**Task input**.
********************

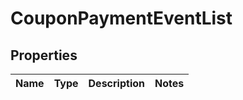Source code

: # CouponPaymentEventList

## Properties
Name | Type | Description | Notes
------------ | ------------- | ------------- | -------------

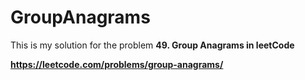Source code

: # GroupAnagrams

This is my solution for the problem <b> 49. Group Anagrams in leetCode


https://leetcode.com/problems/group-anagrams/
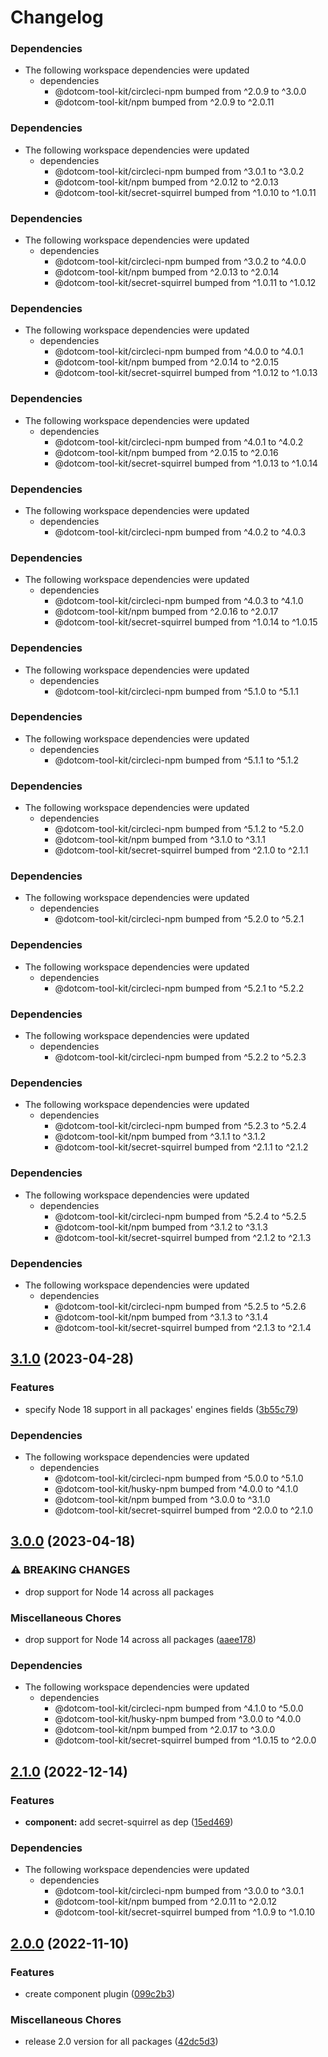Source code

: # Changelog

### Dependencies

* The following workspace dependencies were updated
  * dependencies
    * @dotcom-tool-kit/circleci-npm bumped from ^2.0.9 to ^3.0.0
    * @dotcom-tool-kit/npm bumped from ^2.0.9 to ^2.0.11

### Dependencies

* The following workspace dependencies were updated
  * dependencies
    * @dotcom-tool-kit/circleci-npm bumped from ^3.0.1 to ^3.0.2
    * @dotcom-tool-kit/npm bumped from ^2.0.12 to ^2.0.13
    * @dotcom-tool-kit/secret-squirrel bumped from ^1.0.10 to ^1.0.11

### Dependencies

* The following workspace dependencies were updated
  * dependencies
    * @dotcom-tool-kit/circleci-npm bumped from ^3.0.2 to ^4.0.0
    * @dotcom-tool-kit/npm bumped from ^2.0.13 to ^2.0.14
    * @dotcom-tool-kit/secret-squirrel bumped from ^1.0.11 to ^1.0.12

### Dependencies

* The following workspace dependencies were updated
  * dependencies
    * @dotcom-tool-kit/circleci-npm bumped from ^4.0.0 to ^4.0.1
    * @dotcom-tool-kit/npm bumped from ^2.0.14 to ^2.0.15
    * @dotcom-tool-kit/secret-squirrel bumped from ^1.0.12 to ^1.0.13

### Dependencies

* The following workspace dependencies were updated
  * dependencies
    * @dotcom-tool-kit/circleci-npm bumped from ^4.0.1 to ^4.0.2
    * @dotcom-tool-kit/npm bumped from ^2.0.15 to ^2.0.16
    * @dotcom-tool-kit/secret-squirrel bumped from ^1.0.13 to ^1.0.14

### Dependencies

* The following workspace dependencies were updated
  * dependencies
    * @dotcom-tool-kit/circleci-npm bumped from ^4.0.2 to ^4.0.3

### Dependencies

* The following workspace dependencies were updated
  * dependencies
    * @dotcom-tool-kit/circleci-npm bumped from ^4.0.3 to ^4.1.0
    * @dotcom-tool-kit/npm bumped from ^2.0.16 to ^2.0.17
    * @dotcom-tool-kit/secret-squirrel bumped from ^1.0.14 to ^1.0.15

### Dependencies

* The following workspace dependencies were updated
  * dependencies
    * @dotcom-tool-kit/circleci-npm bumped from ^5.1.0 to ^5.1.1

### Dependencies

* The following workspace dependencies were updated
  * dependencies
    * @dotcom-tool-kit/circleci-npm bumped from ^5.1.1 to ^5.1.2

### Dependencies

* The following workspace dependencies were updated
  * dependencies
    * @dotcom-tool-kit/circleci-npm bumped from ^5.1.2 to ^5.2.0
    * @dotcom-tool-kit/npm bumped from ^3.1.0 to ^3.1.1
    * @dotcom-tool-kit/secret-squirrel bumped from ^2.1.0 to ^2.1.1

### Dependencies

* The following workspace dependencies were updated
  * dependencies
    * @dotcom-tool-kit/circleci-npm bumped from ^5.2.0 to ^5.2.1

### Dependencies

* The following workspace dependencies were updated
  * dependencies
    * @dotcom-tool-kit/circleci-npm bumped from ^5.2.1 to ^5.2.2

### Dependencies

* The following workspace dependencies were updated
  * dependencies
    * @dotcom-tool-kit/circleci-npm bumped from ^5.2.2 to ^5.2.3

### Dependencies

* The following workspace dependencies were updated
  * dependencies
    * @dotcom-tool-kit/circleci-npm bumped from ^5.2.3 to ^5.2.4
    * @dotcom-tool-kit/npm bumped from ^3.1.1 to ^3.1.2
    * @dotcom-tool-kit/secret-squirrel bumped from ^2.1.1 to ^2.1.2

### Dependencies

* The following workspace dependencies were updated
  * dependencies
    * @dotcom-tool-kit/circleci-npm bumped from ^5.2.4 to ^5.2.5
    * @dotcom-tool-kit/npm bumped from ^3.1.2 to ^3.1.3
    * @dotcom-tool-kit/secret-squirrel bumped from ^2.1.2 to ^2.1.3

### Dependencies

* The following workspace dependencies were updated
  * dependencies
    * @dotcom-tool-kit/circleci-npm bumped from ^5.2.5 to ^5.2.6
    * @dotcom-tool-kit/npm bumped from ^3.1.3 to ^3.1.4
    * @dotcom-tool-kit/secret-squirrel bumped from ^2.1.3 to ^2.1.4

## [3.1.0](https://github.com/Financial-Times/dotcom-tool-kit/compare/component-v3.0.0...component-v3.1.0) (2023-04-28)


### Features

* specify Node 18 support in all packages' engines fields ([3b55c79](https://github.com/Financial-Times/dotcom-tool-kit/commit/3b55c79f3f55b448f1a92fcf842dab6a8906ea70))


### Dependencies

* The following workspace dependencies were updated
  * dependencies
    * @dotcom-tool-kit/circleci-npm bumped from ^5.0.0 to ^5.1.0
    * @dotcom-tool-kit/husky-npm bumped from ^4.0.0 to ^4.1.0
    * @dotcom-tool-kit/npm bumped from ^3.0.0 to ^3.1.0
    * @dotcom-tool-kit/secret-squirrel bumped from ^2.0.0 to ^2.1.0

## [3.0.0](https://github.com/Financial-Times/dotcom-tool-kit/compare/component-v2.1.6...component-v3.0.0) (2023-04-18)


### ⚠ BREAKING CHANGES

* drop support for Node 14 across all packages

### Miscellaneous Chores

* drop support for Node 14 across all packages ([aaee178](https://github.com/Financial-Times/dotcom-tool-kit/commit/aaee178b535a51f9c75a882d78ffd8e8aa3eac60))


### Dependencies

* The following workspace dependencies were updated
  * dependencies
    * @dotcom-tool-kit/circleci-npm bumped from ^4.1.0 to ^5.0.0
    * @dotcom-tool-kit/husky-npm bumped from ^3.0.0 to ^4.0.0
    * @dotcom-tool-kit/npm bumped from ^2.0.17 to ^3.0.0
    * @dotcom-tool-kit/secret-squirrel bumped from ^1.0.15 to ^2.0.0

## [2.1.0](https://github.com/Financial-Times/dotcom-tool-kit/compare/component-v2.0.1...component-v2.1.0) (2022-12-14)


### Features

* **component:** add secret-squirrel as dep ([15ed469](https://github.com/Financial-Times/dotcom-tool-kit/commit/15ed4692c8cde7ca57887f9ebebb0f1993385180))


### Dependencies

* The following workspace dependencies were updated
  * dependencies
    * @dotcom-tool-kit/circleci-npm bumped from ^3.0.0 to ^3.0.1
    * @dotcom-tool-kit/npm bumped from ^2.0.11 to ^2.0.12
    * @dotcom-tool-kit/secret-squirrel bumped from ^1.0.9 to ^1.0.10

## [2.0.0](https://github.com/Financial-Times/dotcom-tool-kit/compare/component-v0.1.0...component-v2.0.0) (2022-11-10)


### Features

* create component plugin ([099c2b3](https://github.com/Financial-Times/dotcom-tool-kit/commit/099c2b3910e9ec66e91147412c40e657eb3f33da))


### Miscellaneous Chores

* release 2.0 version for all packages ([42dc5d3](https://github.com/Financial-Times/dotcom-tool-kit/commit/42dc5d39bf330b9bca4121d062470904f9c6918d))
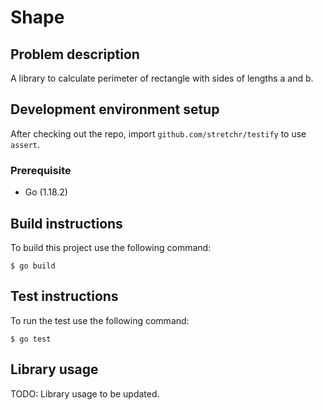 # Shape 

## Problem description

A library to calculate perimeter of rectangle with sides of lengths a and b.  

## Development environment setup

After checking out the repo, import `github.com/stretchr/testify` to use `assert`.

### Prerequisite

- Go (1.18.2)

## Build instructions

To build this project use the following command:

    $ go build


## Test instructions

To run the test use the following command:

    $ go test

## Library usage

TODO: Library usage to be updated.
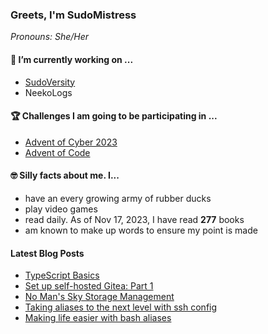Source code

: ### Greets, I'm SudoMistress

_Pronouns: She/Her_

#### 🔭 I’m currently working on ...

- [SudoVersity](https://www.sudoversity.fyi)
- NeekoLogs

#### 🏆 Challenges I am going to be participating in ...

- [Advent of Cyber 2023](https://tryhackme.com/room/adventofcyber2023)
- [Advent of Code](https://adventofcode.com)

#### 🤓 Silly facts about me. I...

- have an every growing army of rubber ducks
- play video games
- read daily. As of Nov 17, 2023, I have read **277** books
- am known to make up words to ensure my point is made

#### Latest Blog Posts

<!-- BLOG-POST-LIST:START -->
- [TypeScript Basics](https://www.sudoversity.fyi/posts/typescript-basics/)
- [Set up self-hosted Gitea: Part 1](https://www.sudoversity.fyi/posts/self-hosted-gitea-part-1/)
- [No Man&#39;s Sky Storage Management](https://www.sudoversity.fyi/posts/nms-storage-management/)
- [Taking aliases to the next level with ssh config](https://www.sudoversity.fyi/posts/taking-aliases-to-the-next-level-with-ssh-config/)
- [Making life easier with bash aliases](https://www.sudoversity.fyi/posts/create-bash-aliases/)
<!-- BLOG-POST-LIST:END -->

********************

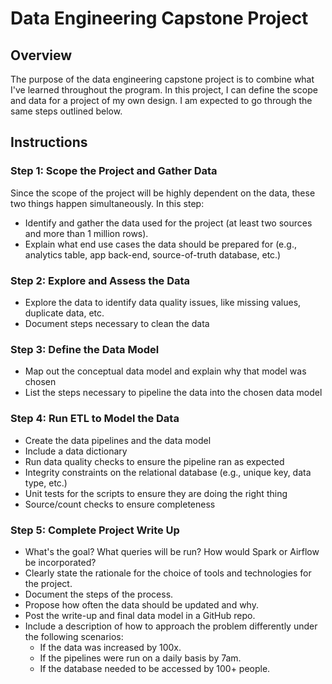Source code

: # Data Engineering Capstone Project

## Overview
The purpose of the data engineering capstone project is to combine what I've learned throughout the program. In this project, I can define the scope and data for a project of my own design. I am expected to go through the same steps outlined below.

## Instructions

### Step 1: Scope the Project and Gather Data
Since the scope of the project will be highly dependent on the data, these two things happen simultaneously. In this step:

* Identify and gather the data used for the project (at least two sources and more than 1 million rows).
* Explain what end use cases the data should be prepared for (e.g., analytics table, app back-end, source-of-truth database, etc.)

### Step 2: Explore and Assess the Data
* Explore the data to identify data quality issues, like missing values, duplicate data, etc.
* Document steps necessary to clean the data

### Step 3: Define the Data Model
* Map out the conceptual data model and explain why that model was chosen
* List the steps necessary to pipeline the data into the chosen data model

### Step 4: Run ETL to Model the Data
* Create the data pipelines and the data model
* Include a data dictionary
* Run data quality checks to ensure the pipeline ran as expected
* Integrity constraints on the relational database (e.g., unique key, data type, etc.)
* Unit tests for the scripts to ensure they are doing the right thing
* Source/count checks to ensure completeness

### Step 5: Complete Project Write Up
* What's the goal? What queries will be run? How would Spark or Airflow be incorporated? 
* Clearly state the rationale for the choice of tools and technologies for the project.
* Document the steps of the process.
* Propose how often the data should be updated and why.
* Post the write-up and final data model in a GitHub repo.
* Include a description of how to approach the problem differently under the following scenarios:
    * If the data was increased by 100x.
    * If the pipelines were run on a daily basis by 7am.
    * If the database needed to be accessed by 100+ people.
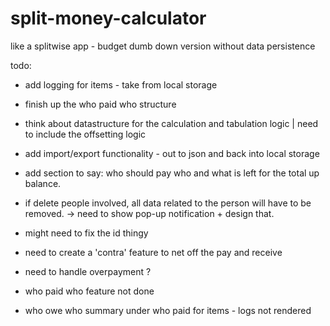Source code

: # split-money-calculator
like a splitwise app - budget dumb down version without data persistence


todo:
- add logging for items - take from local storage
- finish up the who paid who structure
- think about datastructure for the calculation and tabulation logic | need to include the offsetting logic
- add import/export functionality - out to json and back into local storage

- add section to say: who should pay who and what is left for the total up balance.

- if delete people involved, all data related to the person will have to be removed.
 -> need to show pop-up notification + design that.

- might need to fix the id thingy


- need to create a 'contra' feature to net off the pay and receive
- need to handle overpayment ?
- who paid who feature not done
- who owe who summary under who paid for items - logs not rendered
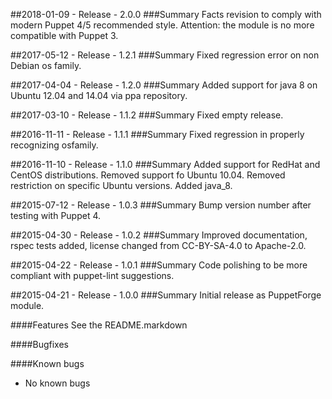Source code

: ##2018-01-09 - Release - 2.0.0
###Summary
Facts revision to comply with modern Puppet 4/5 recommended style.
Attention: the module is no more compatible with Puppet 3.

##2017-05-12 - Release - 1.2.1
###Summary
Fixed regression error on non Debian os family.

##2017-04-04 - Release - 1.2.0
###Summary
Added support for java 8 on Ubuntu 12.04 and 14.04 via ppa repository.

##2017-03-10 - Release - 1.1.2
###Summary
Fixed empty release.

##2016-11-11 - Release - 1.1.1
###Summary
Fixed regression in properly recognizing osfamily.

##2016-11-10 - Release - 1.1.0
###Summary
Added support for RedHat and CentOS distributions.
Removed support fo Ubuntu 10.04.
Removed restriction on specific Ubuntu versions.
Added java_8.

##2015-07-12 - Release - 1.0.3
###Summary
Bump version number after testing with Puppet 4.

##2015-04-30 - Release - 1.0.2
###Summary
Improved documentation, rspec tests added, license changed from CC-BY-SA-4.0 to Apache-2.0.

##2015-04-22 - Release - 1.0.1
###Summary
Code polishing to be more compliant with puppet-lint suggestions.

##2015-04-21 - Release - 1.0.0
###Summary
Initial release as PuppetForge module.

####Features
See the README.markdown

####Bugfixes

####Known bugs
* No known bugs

********************

Look through the data above and return exactly the lines from the one that contains "Removed support fo Ubuntu 10.04." to the one that contains "No known bugs", inclusive, with nothing else.

Removed support fo Ubuntu 10.04.
Removed restriction on specific Ubuntu versions.
Added java_8.

##2015-07-12 - Release - 1.0.3
###Summary
Bump version number after testing with Puppet 4.

##2015-04-30 - Release - 1.0.2
###Summary
Improved documentation, rspec tests added, license changed from CC-BY-SA-4.0 to Apache-2.0.

##2015-04-22 - Release - 1.0.1
###Summary
Code polishing to be more compliant with puppet-lint suggestions.

##2015-04-21 - Release - 1.0.0
###Summary
Initial release as PuppetForge module.

####Features
See the README.markdown

####Bugfixes

####Known bugs
* No known bugs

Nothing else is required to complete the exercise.